[Source material Boundary: Start]

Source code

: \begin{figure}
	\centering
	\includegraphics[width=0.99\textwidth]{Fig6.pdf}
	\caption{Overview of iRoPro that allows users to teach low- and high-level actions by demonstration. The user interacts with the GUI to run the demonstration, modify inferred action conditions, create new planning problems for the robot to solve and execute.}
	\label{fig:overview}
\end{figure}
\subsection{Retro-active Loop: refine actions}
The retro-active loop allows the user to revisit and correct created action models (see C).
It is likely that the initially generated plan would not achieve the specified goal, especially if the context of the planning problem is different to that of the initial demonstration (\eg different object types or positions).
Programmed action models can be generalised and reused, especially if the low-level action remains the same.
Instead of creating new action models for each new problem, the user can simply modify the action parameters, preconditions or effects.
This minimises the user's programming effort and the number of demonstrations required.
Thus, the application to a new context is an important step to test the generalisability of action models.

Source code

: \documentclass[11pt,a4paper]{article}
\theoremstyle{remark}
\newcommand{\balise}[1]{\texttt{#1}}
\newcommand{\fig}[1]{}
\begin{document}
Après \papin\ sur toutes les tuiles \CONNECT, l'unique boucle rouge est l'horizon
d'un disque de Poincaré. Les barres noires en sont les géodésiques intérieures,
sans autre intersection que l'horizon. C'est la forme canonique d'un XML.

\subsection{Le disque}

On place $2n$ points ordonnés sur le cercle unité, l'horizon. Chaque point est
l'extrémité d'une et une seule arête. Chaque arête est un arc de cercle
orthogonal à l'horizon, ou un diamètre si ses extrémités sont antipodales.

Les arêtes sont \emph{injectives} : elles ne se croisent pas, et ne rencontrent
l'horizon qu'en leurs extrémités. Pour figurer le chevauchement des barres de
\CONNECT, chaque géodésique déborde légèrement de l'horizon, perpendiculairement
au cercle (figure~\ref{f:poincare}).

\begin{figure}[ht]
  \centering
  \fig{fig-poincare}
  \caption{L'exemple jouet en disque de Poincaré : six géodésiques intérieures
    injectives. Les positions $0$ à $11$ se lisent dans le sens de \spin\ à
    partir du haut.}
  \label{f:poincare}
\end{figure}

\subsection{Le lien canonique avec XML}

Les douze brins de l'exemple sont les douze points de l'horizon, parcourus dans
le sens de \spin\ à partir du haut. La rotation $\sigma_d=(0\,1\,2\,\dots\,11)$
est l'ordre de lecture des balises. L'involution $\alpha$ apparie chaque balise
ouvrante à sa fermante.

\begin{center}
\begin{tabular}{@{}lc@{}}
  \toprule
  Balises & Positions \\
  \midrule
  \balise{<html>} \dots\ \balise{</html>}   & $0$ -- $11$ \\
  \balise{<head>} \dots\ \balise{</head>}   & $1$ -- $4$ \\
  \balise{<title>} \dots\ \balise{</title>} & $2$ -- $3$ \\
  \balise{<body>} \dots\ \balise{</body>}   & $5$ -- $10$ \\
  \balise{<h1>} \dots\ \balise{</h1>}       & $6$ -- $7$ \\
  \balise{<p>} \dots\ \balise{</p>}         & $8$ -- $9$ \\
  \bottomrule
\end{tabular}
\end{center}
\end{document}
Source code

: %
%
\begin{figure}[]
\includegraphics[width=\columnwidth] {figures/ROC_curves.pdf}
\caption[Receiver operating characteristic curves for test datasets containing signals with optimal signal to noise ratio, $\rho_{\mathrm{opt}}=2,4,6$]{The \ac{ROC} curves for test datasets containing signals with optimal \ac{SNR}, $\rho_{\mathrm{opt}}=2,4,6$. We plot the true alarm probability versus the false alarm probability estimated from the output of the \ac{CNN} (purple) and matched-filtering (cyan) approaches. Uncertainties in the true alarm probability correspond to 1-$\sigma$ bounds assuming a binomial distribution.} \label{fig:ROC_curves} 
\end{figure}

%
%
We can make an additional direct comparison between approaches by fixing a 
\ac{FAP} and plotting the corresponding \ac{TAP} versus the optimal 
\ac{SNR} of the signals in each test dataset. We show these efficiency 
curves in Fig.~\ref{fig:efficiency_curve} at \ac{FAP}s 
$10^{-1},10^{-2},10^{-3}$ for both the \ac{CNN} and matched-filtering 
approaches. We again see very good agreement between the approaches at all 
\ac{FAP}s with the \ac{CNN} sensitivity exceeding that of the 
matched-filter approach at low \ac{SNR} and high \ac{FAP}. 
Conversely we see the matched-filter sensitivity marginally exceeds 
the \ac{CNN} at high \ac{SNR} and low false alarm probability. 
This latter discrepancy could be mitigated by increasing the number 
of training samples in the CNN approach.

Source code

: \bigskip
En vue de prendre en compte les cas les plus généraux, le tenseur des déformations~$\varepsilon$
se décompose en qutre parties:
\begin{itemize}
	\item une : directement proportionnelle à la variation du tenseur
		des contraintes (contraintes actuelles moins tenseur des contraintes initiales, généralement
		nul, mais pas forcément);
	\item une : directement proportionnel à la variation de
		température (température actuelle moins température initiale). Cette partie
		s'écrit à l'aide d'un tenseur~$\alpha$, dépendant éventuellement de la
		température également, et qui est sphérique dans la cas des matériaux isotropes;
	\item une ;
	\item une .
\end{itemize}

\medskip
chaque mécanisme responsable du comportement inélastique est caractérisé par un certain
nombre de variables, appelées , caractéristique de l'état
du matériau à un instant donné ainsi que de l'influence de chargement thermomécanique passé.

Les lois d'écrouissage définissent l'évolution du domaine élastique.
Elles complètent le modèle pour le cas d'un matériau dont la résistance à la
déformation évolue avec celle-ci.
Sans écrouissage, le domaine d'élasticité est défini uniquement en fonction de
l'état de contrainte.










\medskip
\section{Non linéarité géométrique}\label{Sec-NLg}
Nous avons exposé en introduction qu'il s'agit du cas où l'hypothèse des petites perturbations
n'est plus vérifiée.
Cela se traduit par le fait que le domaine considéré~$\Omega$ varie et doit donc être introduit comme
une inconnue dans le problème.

[Source material Boundary: End]

## Activity
Only the lines containing the word "includegraphics" should be returned from the data above.

## Response below
	\includegraphics[width=0.99\textwidth]{Fig6.pdf}
\includegraphics[width=\columnwidth] {figures/ROC_curves.pdf}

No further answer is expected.